The Norman Transcript

October 27, 2012

Ohio St., Penn St. still rolling

By Genaro C. Armas
The Associated Press

STATE COLLEGE, Pa. — The Big Ten won’t hand out a championship trophy to the winner of the Ohio State-Penn State game Saturday night, so bragging rights will have to do.

The ninth-ranked Buckeyes and surging Nittany Lions just might be the class of the conference at midseason, but neither team can win the league title or play in the postseason because of NCAA sanctions.

Today’s meeting then, has turned into a virtual midseason bowl game, complete with a national television audience and plenty of hype. About 107,000 rowdy fans are expected to pack Beaver Stadium, which would be the first sellout of the season.

Welcome to the “Ineligi-Bowl.”

“We only get the chance to lay it on the line 12 times, 12 Saturdays. So every game for us is a very, very big game,” Penn State coach Bill O’Brien said. “And we’re playing probably the best team in the Big Ten this week, with a great head coach in Urban Meyer.”

Two coaches in their first years at their respective, well-known programs saddled with NCAA sanctions.

Yet there are the undefeated Buckeyes (8-0, 4-0) and Nittany Lions (5-2, 3-0), playing another high-stakes conference game like nothing’s changed. First place in the Leaders Division is at stake.

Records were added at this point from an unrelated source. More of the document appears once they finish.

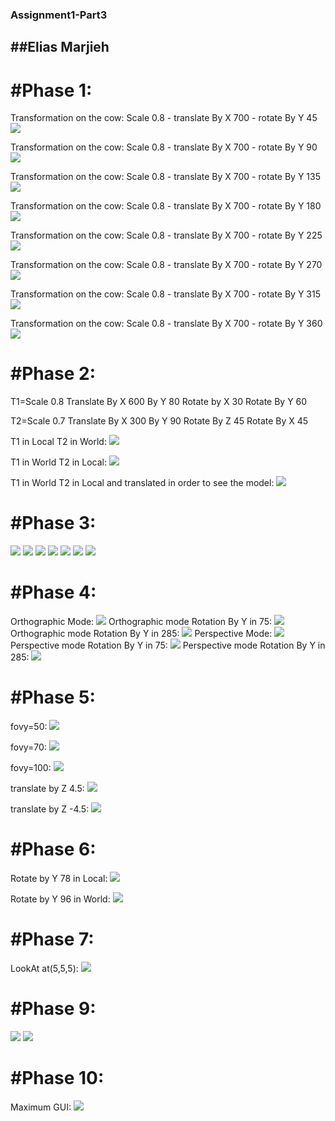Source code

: ### Assignment1-Part3

\#\#Elias Marjieh
-----------------

\#Phase 1:
==========

Transformation on the cow: Scale 0.8 - translate By X 700 - rotate By Y
45
![](https://github.com/HaifaGraphicsCourses/computergraphics2021-eliass/blob/master/SuibAssignment3/Assignment1-SubAssignment3-Phase1/Scale0.8-translateByX700-rotateByY45.JPG)

Transformation on the cow: Scale 0.8 - translate By X 700 - rotate By Y
90
![](https://github.com/HaifaGraphicsCourses/computergraphics2021-eliass/blob/master/SuibAssignment3/Assignment1-SubAssignment3-Phase1/Scale0.8-translateByX700-rotateByY90.JPG)

Transformation on the cow: Scale 0.8 - translate By X 700 - rotate By Y
135
![](https://github.com/HaifaGraphicsCourses/computergraphics2021-eliass/blob/master/SuibAssignment3/Assignment1-SubAssignment3-Phase1/Scale0.8-translateByX700-rotateByY135.JPG)

Transformation on the cow: Scale 0.8 - translate By X 700 - rotate By Y
180
![](https://github.com/HaifaGraphicsCourses/computergraphics2021-eliass/blob/master/SuibAssignment3/Assignment1-SubAssignment3-Phase1/Scale0.8-translateByX700-rotateByY180.JPG)

Transformation on the cow: Scale 0.8 - translate By X 700 - rotate By Y
225
![](https://github.com/HaifaGraphicsCourses/computergraphics2021-eliass/blob/master/SuibAssignment3/Assignment1-SubAssignment3-Phase1/Scale0.8-translateByX700-rotateByY225.JPG)

Transformation on the cow: Scale 0.8 - translate By X 700 - rotate By Y
270
![](https://github.com/HaifaGraphicsCourses/computergraphics2021-eliass/blob/master/SuibAssignment3/Assignment1-SubAssignment3-Phase1/Scale0.8-translateByX700-rotateByY270.JPG)

Transformation on the cow: Scale 0.8 - translate By X 700 - rotate By Y
315
![](https://github.com/HaifaGraphicsCourses/computergraphics2021-eliass/blob/master/SuibAssignment3/Assignment1-SubAssignment3-Phase1/Scale0.8-translateByX700-rotateByY315.JPG)

Transformation on the cow: Scale 0.8 - translate By X 700 - rotate By Y
360
![](https://github.com/HaifaGraphicsCourses/computergraphics2021-eliass/blob/master/SuibAssignment3/Assignment1-SubAssignment3-Phase1/Scale0.8-translateByX700-rotateByY360.JPG)

\#Phase 2:
==========

T1=Scale 0.8 Translate By X 600 By Y 80 Rotate by X 30 Rotate By Y 60

T2=Scale 0.7 Translate By X 300 By Y 90 Rotate By Z 45 Rotate By X 45

T1 in Local T2 in World:
![](https://github.com/HaifaGraphicsCourses/computergraphics2021-eliass/blob/master/SuibAssignment3/Assignment1-SubAssignment3-Phase2/T1LT2W.JPG)

T1 in World T2 in Local:
![](https://github.com/HaifaGraphicsCourses/computergraphics2021-eliass/blob/master/SuibAssignment3/Assignment1-SubAssignment3-Phase2/T1WT2LWithNoExtra.JPG)

T1 in World T2 in Local and translated in order to see the model:
![](https://github.com/HaifaGraphicsCourses/computergraphics2021-eliass/blob/master/SuibAssignment3/Assignment1-SubAssignment3-Phase2/T1WT2LWith700Translate%20inLocal.JPG)

\#Phase 3:
==========

![](https://github.com/HaifaGraphicsCourses/computergraphics2021-eliass/blob/master/SuibAssignment3/Assignment1-SubAssignment3-Phase3/LoadedModel.JPG)
![](https://github.com/HaifaGraphicsCourses/computergraphics2021-eliass/blob/master/SuibAssignment3/Assignment1-SubAssignment3-Phase3/ModelWithVertexNormals.JPG)
![](https://github.com/HaifaGraphicsCourses/computergraphics2021-eliass/blob/master/SuibAssignment3/Assignment1-SubAssignment3-Phase3/ModelWithFaceAndVertexNormals.JPG)
![](https://github.com/HaifaGraphicsCourses/computergraphics2021-eliass/blob/master/SuibAssignment3/Assignment1-SubAssignment3-Phase3/ModelWithFaceAndVertexNormalsAndBoundingBox.JPG)
![](https://github.com/HaifaGraphicsCourses/computergraphics2021-eliass/blob/master/SuibAssignment3/Assignment1-SubAssignment3-Phase3/ModelWithFaceAndVertexNormalsAndBoundingBoxGUI-Included.JPG)
![](https://github.com/HaifaGraphicsCourses/computergraphics2021-eliass/blob/master/SuibAssignment3/Assignment1-SubAssignment3-Phase3/ModelWithFaceAndVertexNormalsAndBoundingBoxTranslatedGUI-Included.JPG)
![](https://github.com/HaifaGraphicsCourses/computergraphics2021-eliass/blob/master/SuibAssignment3/Assignment1-SubAssignment3-Phase3/ModelWithFaceAndVertexNormalsAndBoundingBoxTranslatedInX.JPG)

\#Phase 4:
==========

Orthographic Mode:
![](https://github.com/HaifaGraphicsCourses/computergraphics2021-eliass/blob/master/SuibAssignment3/Assignment1-SubAssignment3-Phase4/Cow-Orthographic.JPG)
Orthographic mode Rotation By Y in 75:
![](https://github.com/HaifaGraphicsCourses/computergraphics2021-eliass/blob/master/SuibAssignment3/Assignment1-SubAssignment3-Phase4/Cow-Orthographic-RotatedByY75.JPG)
Orthographic mode Rotation By Y in 285:
![](https://github.com/HaifaGraphicsCourses/computergraphics2021-eliass/blob/master/SuibAssignment3/Assignment1-SubAssignment3-Phase4/Cow-Orthographic-RotatedByY285.JPG)
Perspective Mode:
![](https://github.com/HaifaGraphicsCourses/computergraphics2021-eliass/blob/master/SuibAssignment3/Assignment1-SubAssignment3-Phase4/Cow-Perspective.JPG)
Perspective mode Rotation By Y in 75:
![](https://github.com/HaifaGraphicsCourses/computergraphics2021-eliass/blob/master/SuibAssignment3/Assignment1-SubAssignment3-Phase4/Cow-Perspective-RotatedByY75.JPG)
Perspective mode Rotation By Y in 285:
![](https://github.com/HaifaGraphicsCourses/computergraphics2021-eliass/blob/master/SuibAssignment3/Assignment1-SubAssignment3-Phase4/Cow-Perspective-RotatedByY285.JPG)

\#Phase 5:
==========

fovy=50:
![](https://github.com/HaifaGraphicsCourses/computergraphics2021-eliass/blob/master/SuibAssignment3/Assignment1-SubAssignment3-Phase5/Cow-FOV50.JPG)

fovy=70:
![](https://github.com/HaifaGraphicsCourses/computergraphics2021-eliass/blob/master/SuibAssignment3/Assignment1-SubAssignment3-Phase5/Cow-FOV70.JPG)

fovy=100:
![](https://github.com/HaifaGraphicsCourses/computergraphics2021-eliass/blob/master/SuibAssignment3/Assignment1-SubAssignment3-Phase5/Cow-FOV100.JPG)

translate by Z 4.5:
![](https://github.com/HaifaGraphicsCourses/computergraphics2021-eliass/blob/master/SuibAssignment3/Assignment1-SubAssignment3-Phase5/Cow-CamtranslateByZ4.5.JPG)

translate by Z -4.5:
![](https://github.com/HaifaGraphicsCourses/computergraphics2021-eliass/blob/master/SuibAssignment3/Assignment1-SubAssignment3-Phase5/Cow-CamtranslateByZ-4.5.JPG)

\#Phase 6:
==========

Rotate by Y 78 in Local:
![](https://github.com/HaifaGraphicsCourses/computergraphics2021-eliass/blob/master/SuibAssignment3/Assignment1-SubAssignment3-Phase6/CowRotateLocal78.JPG)

Rotate by Y 96 in World:
![](https://github.com/HaifaGraphicsCourses/computergraphics2021-eliass/blob/master/SuibAssignment3/Assignment1-SubAssignment3-Phase6/CowRotateWorld96.JPG)

\#Phase 7:
==========

LookAt at(5,5,5):
![](https://github.com/HaifaGraphicsCourses/computergraphics2021-eliass/blob/master/SuibAssignment3/Assignment1-SubAssignment3-Phase7/Cow-LookAt-(5%2C5%2C5).JPG)

\#Phase 9:
==========

![](https://github.com/HaifaGraphicsCourses/computergraphics2021-eliass/blob/master/SuibAssignment3/Assignment1-SubAssignment3-Phase9/WindowResize1.JPG)
![](https://github.com/HaifaGraphicsCourses/computergraphics2021-eliass/blob/master/SuibAssignment3/Assignment1-SubAssignment3-Phase9/WindowResize2.JPG)

\#Phase 10:
===========

Maximum GUI:
![](https://github.com/HaifaGraphicsCourses/computergraphics2021-eliass/blob/master/SuibAssignment3/Assignment1-SubAssignment3-Phase10/GUI.JPG)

“I assume it’s going to be, because it’s a night game, I’m sure the crowd will be nice,” senior tight end/receiver Jake Stoneburner said tongue-in-cheek.

And yet so much has changed since the last time these two teams met, a 20-14 win for Penn State in Columbus last Nov. 19.

The Buckeyes then were led by interim coach Luke Fickell, who is now back coordinating the defense under Meyer.

That win was the one and only victory for Penn State for interim coach Tom Bradley, who took over a week earlier after longtime coach Joe Paterno was fired in the aftermath of the Jerry Sandusky child sex abuse scandal.

Bradley, the longtime defensive coordinator under Paterno, wasn’t retained when O’Brien was hired in January. Seven months later, a school already reeling from the aftereffects of the scandal was rocked again when the NCAA levied landmark penalties including a four-year bowl ban.